*What is expected*: In the records below, begin at the line containing "Цікавою була ситуація, коли" and end at the line containing "Вже наприкінці брифінгу"; quote every line in that span exactly, including both boundary lines, and no others.

Items listed in a dataset
□ □ □

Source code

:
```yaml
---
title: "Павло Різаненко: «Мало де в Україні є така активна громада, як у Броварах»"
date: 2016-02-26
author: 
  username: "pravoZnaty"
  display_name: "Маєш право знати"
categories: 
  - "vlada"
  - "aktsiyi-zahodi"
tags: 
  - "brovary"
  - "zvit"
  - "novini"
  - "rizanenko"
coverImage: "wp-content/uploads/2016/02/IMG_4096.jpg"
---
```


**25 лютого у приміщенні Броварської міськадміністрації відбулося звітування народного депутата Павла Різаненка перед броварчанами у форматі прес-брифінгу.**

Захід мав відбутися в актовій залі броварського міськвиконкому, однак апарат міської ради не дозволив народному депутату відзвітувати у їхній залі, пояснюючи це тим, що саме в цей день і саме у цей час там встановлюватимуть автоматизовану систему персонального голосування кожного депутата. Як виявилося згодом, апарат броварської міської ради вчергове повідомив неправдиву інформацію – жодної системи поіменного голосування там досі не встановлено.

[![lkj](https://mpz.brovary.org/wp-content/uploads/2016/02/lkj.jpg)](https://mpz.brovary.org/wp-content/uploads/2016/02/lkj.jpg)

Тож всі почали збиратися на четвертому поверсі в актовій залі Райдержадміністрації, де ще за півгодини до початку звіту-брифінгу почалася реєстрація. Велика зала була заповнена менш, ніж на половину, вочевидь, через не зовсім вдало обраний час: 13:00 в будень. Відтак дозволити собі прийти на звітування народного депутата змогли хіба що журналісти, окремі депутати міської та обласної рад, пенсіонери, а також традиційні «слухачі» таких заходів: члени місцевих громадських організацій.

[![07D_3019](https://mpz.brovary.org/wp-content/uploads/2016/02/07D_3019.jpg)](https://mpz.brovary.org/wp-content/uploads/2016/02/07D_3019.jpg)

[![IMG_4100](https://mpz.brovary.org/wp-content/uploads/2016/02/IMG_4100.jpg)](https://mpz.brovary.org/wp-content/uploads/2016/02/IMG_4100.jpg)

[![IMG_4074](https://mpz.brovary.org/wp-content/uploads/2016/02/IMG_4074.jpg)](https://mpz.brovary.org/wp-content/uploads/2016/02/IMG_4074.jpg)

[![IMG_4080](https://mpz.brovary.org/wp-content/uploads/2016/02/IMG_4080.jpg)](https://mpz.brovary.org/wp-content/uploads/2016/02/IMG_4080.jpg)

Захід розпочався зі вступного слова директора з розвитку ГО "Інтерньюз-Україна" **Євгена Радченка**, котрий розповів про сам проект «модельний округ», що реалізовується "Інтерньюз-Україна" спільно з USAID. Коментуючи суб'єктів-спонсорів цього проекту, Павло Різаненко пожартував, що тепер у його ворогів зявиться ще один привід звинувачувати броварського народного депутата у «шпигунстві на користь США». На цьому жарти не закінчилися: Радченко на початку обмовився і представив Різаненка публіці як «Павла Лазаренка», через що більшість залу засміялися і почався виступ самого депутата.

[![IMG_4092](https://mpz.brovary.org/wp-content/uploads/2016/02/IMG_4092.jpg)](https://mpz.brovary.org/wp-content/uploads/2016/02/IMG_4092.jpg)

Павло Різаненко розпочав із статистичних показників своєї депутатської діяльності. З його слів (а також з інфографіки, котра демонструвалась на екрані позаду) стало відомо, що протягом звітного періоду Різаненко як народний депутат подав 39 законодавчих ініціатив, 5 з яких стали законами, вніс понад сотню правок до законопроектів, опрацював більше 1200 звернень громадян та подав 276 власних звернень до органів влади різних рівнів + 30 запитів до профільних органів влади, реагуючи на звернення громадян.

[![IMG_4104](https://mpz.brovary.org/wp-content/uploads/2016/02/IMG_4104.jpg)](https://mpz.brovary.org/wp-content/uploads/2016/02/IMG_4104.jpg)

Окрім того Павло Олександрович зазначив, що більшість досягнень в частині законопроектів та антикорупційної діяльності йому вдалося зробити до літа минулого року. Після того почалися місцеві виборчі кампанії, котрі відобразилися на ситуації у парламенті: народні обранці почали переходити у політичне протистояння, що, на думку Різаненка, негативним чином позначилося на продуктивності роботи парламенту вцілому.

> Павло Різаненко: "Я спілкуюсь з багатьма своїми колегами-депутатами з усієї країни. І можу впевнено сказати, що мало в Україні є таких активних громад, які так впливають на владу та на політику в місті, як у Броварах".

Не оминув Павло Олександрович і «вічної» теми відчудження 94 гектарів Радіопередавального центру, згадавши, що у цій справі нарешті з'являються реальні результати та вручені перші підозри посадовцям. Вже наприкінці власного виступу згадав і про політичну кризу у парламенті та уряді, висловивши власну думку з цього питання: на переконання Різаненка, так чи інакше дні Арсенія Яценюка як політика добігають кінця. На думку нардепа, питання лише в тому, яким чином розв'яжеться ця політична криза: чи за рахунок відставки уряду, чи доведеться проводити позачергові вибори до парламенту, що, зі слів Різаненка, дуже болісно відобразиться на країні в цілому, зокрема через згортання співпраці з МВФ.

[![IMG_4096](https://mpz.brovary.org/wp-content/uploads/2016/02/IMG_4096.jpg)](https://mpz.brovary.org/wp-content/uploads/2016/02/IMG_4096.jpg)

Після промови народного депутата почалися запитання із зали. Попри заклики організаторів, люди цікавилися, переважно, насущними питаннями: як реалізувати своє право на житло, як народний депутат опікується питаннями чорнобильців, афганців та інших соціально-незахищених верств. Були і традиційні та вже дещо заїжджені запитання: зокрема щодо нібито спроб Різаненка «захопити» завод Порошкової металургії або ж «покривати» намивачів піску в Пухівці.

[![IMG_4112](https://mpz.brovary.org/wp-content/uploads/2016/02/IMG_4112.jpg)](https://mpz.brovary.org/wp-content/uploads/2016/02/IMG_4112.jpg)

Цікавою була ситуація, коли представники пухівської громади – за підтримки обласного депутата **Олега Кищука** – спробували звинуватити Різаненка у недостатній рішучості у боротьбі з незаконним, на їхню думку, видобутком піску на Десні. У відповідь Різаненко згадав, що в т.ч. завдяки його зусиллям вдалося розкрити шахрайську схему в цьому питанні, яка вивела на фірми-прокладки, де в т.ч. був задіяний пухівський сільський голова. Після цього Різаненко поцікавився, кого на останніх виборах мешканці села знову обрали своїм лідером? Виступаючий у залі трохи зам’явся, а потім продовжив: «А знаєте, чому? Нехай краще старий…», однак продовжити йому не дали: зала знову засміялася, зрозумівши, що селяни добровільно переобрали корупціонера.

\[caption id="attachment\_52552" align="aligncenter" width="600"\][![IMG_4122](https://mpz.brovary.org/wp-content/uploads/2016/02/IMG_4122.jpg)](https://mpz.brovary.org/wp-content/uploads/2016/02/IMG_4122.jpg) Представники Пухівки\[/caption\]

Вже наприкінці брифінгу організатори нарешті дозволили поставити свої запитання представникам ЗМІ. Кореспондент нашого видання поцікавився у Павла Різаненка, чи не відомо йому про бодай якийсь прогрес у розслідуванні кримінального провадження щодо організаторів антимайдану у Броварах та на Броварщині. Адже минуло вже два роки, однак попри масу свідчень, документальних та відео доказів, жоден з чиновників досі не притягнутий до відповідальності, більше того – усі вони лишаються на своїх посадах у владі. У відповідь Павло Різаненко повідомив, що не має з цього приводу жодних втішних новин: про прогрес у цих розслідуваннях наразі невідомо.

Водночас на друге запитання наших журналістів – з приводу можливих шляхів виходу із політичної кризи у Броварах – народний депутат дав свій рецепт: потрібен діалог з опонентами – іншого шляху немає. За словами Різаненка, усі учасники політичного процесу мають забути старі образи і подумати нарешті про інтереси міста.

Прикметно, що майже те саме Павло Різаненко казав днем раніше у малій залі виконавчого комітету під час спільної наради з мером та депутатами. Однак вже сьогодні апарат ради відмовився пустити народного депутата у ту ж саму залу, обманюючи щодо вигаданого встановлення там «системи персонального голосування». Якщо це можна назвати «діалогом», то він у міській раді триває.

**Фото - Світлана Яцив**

□ □ □

*Problem solution*:
Цікавою була ситуація, коли представники пухівської громади – за підтримки обласного депутата **Олега Кищука** – спробували звинуватити Різаненка у недостатній рішучості у боротьбі з незаконним, на їхню думку, видобутком піску на Десні. У відповідь Різаненко згадав, що в т.ч. завдяки його зусиллям вдалося розкрити шахрайську схему в цьому питанні, яка вивела на фірми-прокладки, де в т.ч. був задіяний пухівський сільський голова. Після цього Різаненко поцікавився, кого на останніх виборах мешканці села знову обрали своїм лідером? Виступаючий у залі трохи зам’явся, а потім продовжив: «А знаєте, чому? Нехай краще старий…», однак продовжити йому не дали: зала знову засміялася, зрозумівши, що селяни добровільно переобрали корупціонера.

\[caption id="attachment\_52552" align="aligncenter" width="600"\][![IMG_4122](https://mpz.brovary.org/wp-content/uploads/2016/02/IMG_4122.jpg)](https://mpz.brovary.org/wp-content/uploads/2016/02/IMG_4122.jpg) Представники Пухівки\[/caption\]

Вже наприкінці брифінгу організатори нарешті дозволили поставити свої запитання представникам ЗМІ. Кореспондент нашого видання поцікавився у Павла Різаненка, чи не відомо йому про бодай якийсь прогрес у розслідуванні кримінального провадження щодо організаторів антимайдану у Броварах та на Броварщині. Адже минуло вже два роки, однак попри масу свідчень, документальних та відео доказів, жоден з чиновників досі не притягнутий до відповідальності, більше того – усі вони лишаються на своїх посадах у владі. У відповідь Павло Різаненко повідомив, що не має з цього приводу жодних втішних новин: про прогрес у цих розслідуваннях наразі невідомо.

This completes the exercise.